The reason for the British policy is shown in a memorandum of the British Foreign Office written by Arnold Toynbee and Lewis Namier [Sept. 19, 1917] replying to those opposing the Balfour Policy because the Jews in 1917 only had a 10% population minority in all of Palestine and a Jewish State would therefore be antidemocratic.  The BFO replied that they agreed that the immediate rule of the Jewish People would be antidemocratic, but the political rights were intended to be placed in trust until the Jews had a population majority where they would rule so the "antidemocratic" charge was "imaginary". 

The briefing documents of the US Diplomats carried to the Paris Peace talks confirmed this intent of the Settlors of the Palestine Mandate trust.  At the Paris Peace Talks the Arabs and Jews had filed competing applications for the collective political rights to Palestine.  The Allied Principal War Powers recognized the Jewish People as entitled to self-determination in Palestine and agreed to put the collective political rights in a trust, later entitled the Palestine Mandate when they reconvened the next year in San Remo.

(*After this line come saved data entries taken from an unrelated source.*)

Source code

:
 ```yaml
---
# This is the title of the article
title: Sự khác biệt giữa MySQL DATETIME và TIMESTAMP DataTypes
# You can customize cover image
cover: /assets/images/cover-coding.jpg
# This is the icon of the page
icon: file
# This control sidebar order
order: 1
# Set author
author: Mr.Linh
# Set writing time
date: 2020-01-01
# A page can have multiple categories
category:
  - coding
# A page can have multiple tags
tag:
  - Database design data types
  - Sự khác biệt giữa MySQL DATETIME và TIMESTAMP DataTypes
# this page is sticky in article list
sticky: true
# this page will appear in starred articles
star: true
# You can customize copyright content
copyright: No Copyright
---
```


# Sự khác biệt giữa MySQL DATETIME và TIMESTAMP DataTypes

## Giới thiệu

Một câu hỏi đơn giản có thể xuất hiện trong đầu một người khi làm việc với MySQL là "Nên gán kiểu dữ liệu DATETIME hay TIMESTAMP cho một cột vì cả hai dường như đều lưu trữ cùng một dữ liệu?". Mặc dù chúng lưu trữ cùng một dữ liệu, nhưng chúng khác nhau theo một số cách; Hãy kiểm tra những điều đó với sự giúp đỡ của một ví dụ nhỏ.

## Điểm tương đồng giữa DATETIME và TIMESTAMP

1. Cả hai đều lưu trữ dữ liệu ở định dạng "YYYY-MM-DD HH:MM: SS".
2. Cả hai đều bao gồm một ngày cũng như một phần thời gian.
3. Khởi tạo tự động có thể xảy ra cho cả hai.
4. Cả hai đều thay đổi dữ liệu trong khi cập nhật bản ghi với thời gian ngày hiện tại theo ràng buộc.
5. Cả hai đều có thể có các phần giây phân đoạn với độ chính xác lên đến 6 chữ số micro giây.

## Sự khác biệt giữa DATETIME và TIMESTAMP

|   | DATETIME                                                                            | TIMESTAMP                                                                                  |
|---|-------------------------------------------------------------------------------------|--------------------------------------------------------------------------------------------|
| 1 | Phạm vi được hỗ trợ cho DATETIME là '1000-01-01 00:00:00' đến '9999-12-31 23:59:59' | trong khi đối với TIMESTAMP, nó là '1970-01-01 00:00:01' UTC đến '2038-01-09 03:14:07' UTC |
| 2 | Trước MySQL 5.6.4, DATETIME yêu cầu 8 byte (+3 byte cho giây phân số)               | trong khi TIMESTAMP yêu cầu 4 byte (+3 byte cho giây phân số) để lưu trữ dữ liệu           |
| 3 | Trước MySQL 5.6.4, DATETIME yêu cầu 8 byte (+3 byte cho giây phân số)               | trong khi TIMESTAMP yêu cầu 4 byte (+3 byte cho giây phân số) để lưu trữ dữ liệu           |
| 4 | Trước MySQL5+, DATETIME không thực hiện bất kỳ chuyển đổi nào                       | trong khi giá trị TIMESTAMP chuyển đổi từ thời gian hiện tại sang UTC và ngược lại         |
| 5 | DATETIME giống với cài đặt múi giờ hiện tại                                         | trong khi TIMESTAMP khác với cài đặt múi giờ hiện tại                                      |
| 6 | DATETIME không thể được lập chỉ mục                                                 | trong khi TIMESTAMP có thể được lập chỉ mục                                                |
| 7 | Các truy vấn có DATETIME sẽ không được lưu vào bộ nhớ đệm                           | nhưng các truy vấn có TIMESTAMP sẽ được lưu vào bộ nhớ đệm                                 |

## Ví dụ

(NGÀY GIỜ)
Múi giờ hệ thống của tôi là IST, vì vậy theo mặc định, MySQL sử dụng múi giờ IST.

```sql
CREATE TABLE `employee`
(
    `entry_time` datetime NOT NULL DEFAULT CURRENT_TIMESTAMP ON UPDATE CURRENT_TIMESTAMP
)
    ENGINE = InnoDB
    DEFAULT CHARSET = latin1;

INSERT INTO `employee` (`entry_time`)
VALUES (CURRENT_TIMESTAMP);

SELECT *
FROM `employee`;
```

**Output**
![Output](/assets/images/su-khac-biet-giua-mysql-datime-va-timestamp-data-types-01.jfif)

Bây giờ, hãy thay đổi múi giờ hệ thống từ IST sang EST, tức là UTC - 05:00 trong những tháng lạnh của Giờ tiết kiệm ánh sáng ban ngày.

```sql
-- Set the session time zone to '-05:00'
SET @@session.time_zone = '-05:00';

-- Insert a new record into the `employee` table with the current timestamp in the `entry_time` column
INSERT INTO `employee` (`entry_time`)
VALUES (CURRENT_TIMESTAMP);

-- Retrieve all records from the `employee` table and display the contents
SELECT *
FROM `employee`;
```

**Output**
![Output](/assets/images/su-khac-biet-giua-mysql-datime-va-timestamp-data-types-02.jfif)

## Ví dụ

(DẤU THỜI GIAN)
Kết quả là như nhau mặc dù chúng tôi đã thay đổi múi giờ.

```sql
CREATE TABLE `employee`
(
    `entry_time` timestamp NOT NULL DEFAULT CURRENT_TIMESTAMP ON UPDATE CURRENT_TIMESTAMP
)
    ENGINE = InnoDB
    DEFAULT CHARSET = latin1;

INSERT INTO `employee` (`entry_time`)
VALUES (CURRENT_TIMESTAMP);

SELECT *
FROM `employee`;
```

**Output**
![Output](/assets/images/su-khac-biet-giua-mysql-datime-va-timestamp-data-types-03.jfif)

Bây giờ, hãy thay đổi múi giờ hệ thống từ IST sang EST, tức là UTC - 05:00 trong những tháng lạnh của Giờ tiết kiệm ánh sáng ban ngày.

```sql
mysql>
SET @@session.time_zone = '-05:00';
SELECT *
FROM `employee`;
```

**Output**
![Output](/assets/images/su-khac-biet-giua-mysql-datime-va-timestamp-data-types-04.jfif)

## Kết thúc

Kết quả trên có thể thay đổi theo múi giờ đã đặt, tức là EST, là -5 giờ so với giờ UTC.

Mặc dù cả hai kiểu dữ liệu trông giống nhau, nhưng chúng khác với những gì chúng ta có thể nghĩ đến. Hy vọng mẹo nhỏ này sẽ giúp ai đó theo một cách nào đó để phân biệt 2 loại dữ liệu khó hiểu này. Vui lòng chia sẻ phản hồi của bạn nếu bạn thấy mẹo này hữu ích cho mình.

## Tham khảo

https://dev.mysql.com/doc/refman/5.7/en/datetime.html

Some 52 states including the US approved that trust in 1922.  The trust res vested partially in 1948 when the Jews had achieved a population majority and Britain had abdicated the legal dominion it had over those political rights as the trustee. 

The Jews gained the remainder in 1967 when they gained control over the territory and became capable of exercising sovereignty over it.

Why?  The US Commission of Inquiry established by President Wilson in 1919 to implement his policy on "self-determination" to establish a world map of those entitled to self-determination found that Palestine: was "the cradle and home of their [the Jewish people's] vital race", the basis of the Jewish spiritual contribution, and the Jews were "THE ONLY PEOPLE WHOSE ONLY HOME WAS IN PALESTINE"…[emphasis added] 

Those who claim that the "Palestinian People" should have equal collective rights, ignore that there is no "Palestinian People". 

"The Palestinian People do not exist", admitted Zahir Muhsein, a member of the executive board of the PLO in a 1977 interview by the Dutch newspaper Trouw.  "The creation of a Palestinian state is only a means for continuing our struggle against the state of Israel for our Arab unity. In reality today there is no difference between Jordanians, Palestinians, Syrians and Lebanese. Only for political and tactical reasons do we speak today about the existence of a Palestinian people, since Arab national interests demand that we posit the existence of a distinct 'Palestinian people' to oppose Zionism. 

A fictional Palestinian Arab “People” was invented by the Soviet dezinformatsiya in 1964.  You will see it in the preamble of the PLO Charter drafted in Moscow.  At the same time Soviet Diplomats were promoting the dignifying of the natural law "right of a people to self-determination"to the status of a right under international law.

Read more here. 

Even if such a “people” actually existed, the rule under International Law is that where there is a tension between the right of a people to self-determination and the right of an existing sovereign state to territorial integrity, the right of the state is paramount.  The inviolability of state boundaries has been the sine qua non of world order ever since the Peace of Westphalia and was reinforced by the UN Charter and two Conventions on the rights of a people to self-determination under International Law effective in 1976.  One of these is the International Covenant on the Civil and Political Rights of a people.

The ownership of the sole collective political rights in Palestine is not unfair to the relatively few Arabs in Palestine because the Arab people have 22 states in which the Arabs exercise the sole collective political rights compared to only one for the Jews. The Arab territory comprises almost 500 times the area of the territory of Israel.  

Can anything be said in favor of such a law?  Yes.  Looking back almost 100 years to find the intent behind the 1920 San Remo Agreement and the Palestine Mandate requires sifting through the sands of time where that intent is buried.  Some, Israeli citizens who are Arabs or some on the left might not agree with the interpretation I have placed on it.  A fresh restatement might show that it is an interpretation agreed to by the Government of Israel — but it would be helpful to note that what is pronounced is, in fact,  a restatement.  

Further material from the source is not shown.